An insurgent car bomb attack near Baghdad airport, where Myers had met U.S. troops, killed a U.S. soldier and wounded another six, the military said.

Although it was unclear if it was the same attack, Iraqi police said a car bomb in the same area — and at the same time — targeted a U.S. military convoy and killed four civilians and wounded another seven. When U.S. forces arrived to evacuate the injured, another car bomb exploded, wounding more troops. One Humvee was destroyed and two civilian cars were in flames, witnesses said.

A U.S. military spokesman said he was checking into that report.

The United Iraqi Alliance and a Kurdish coalition agreed last week to form a coalition government with Shiite politician Ibrahim al-Jaafari as prime minister. In return, Jalal Talabani will become Iraq's first Kurdish president, though the presidency is a largely ceremonial post.

"The Kurds want to make some amendments on the deal, and we are going to finish soon, Thursday to be exact. We do not want to impose any name from our side regarding the post of the parliament speaker. We want the Sunnis to nominate some persons for this post, but till now they have not done this," al-Dabagh said.

Sunni Arab negotiators at Tuesday's meeting included interim President Ghazi al-Yawer — a possible choice for parliament speaker — the Iraqi Islamic Party and Iraqi nationalist leader Adnan Pachachi.

Sunni Arabs, who make up only about 20 percent of the population but were the dominant group under Saddam Hussein's regime, largely stayed away from the elections — either to honor a boycott call or because they feared being attacked at the polls by insurgents.

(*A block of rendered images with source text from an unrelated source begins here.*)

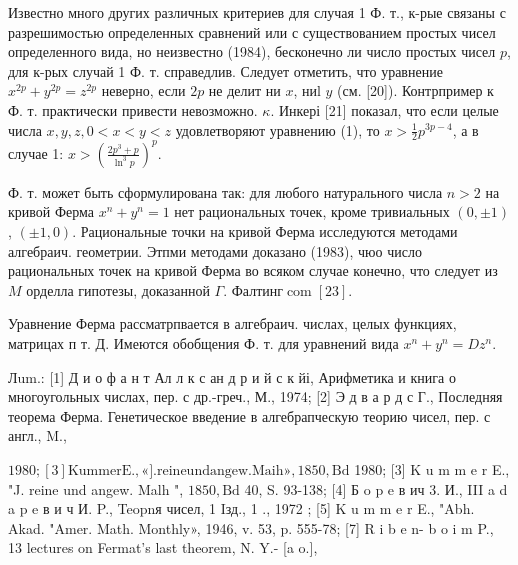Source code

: \documentclass[10pt]{article}
\begin{document}
Известно много других различных критериев для случая 1 Ф. т., к-рые связаны с разрешимостью определенных сравнений или с существованием простых чисел определенного вида, но неизвестно (1984), бесконечно ли число простых чисел $p$, для к-рых случай 1 Ф. т. справедлив. Следует отметить, что уравнение $x^{2 p}+y^{2 p}=z^{2 p}$ неверно, если $2 p$ не делит ни $x$, ниl $y$ (см. [20]). Контрпример к Ф. т. практически привести невозможно. $\kappa$. Инкері [21] показал, что если целые числа $x, y, z, 0<x<y<z$ удовлетворяют уравнению (1), то $x>\frac{1}{2} p^{3 p-4}$, а в случае 1: $x>\left(\frac{2 p^{3}+p}{\ln ^{3} p}\right)^{p}$.



Ф. т. может быть сформулирована так: для любого натурального числа $n>2$ на кривой Ферма $x^{n}+y^{n}=1$ нет рациональных точек, кроме тривиальных $(0, \pm 1)$, $( \pm 1,0)$. Рациональные точки на кривой Ферма исследуются методами алгебраич. геометрии. Этпми методами доказано (1983), чюо число рациональных точек на кривой Ферма во всяком случае конечно, что следует из $M$ орделла гипотезы, доказанной $\Gamma$. Фалтинг$\operatorname{com}[23]$.



Уравнение Ферма рассматрпвается в алгебраич. числах, целых функциях, матрицах п т. Д. Имеются обобщения $Ф$. т. для уравнений вида $x^{n}+y^{n}=D z^{n}$.



Лum.: [1] Д и о ф а н т Ал л к с ан д р и й с к йі, Арифметика и книга о многоугольных числах, пер. с др.-греч., М., 1974; [2] Э д в а р д с Г., Последняя теорема Ферма. Генетическое введение в алгебрапческую теорию чисел, пер. с англ., M.,

$1980 ;[3] \mathrm{K} \mathrm{u} \mathrm{m} \mathrm{m} \mathrm{e} \mathrm{r} \mathrm{E.,} \mathrm{«].} \mathrm{reine} \mathrm{und} \mathrm{angew.} \mathrm{Maih} \mathrm{»,} \mathrm{1850,} \mathrm{Bd}$ 1980; [3] K u m m e r E., "J. reine und angew. Malh ", $1850, \mathrm{Bd}$ 40, S. 93-138; [4] Б o p e в ич 3. И., III a d a p e в и ч И. P., Teopnя чисел, 1 Iзд., 1 ., 1972 ; [5] $\mathrm{K}$ u $\mathrm{m}$ m e r E., "Abh. Akad. "Amer. Math. Monthly», 1946, v. 53, p. 555-78; [7] R i b e n- b o i m P., 13 lectures on Fermat's last theorem, N. Y.- [a o.],
\end{document}
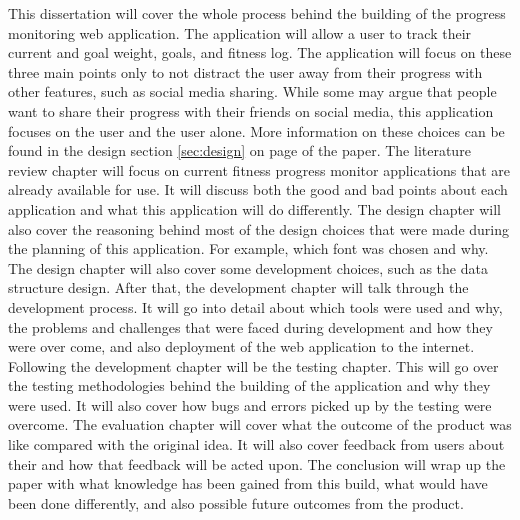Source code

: This dissertation will cover the whole process behind the building of the progress monitoring web application. The application will allow a user to track their current and goal weight, goals, and fitness log. The application will focus on these three main points only to not distract the user away from their progress with other features, such as social media sharing. While some may argue that people want to share their progress with their friends on social media, this application focuses on the user and the user alone. More information on these choices can be found in the design section \ref{sec:design} on page \pageref{sec:design} of the paper. The literature review chapter will focus on current fitness progress monitor applications that are already available for use. It will discuss both the good and bad points about each application and what this application will do differently. The design chapter will also cover the reasoning behind most of the design choices that were made during the planning of this application. For example, which font was chosen and why. The design chapter will also cover some development choices, such as the data structure design. After that, the development chapter will talk through the development process. It will go into detail about which tools were used and why, the problems and challenges that were faced during development and how they were over come, and also deployment of the web application to the internet. Following the development chapter will be the testing chapter. This will go over the testing methodologies behind the building of the application and why they were used. It will also cover how bugs and errors picked up by the testing were overcome. The evaluation chapter will cover what the outcome of the product was like compared with the original idea. It will also cover feedback from users about their and how that feedback will be acted upon. The conclusion will wrap up the paper with what knowledge has been gained from this build, what would have been done differently, and also possible future outcomes from the product.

In other violence announced Tuesday:

— A car bomb exploded in northeastern Baghdad, killing a child and wounding at least four people, including a police officer, police Col. Muhanad Sadoun said. The bomber was trying to hit a patrol of traffic police but crashed into a tree, Sadoun said.

— In Mosul, the U.S. military said six insurgents were killed and four were injured Monday in clashes with U.S. and Iraqi forces.

— A U.S. Marine with the 1st Marine Expeditionary Force died Monday in Anbar, a troubled province that has been a hotbed of guerrilla activity and includes the cities of Fallujah, Ramadi and Qaim, officials said. At least 1,516 members of the U.S. military have died since the beginning of the Iraq war in March 2003, according to an Associated Press count.

— In northern Iraq, insurgents blew up an oil pipeline connecting the Kirkuk fields with a refinery in Beiji, 155 miles north of Baghdad, an official in the Northern Oil Co. said. The pipeline is used only for domestic deliveries, the official said on condition of anonymity. He did not have details on the extent of the damage.